▸ Problem to solve:
Which of the lines below contain the string "Microsoft"? Pull each one out of the data.

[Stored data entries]
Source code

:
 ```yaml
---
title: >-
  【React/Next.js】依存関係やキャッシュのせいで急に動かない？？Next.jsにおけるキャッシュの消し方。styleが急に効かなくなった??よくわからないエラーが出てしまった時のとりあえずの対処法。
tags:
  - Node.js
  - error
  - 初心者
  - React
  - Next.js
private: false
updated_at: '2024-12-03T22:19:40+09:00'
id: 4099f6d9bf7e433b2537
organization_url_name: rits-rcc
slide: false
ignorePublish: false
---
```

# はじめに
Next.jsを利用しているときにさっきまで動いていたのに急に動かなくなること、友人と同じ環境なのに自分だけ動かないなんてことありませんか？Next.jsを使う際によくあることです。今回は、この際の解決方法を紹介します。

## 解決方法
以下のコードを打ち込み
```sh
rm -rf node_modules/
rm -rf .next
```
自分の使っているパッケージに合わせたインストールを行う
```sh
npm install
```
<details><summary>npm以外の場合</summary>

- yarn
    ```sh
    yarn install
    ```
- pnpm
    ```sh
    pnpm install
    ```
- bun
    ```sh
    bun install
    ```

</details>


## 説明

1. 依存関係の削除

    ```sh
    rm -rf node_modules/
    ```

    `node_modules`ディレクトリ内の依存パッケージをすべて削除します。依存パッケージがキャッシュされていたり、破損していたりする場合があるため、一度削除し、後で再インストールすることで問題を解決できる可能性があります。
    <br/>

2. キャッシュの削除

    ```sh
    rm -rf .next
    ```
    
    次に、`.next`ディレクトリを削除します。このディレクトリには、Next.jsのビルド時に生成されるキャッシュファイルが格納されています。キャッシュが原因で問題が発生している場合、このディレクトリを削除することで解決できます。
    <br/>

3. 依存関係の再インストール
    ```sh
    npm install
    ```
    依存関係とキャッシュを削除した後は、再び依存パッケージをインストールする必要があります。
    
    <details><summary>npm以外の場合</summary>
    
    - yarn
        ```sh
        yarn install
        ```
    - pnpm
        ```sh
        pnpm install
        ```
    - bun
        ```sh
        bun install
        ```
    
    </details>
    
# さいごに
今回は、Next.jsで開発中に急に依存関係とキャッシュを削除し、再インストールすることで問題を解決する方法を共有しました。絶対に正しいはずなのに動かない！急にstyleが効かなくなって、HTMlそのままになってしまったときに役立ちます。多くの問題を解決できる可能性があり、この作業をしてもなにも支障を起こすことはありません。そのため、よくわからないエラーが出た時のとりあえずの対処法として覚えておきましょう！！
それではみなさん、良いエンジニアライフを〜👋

...

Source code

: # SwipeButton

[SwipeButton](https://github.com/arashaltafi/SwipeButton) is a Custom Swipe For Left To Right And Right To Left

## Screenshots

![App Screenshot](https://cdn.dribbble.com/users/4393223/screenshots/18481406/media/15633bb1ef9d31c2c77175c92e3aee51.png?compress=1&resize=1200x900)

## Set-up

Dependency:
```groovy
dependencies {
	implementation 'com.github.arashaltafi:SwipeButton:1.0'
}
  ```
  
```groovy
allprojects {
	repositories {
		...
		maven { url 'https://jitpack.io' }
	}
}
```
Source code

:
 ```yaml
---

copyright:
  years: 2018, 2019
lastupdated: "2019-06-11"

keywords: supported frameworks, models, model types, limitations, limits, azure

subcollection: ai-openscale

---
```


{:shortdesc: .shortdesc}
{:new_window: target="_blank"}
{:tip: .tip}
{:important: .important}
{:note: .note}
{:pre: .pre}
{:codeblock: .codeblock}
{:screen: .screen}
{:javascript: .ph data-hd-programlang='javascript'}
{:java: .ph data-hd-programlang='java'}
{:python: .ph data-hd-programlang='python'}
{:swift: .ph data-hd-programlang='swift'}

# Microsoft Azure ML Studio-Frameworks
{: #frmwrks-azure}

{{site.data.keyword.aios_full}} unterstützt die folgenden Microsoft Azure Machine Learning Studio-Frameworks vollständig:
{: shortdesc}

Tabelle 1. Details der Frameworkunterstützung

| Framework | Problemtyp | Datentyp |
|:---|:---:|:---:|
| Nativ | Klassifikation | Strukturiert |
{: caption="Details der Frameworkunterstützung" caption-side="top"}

▸ Response area:
# Microsoft Azure ML Studio-Frameworks
{{site.data.keyword.aios_full}} unterstützt die folgenden Microsoft Azure Machine Learning Studio-Frameworks vollständig:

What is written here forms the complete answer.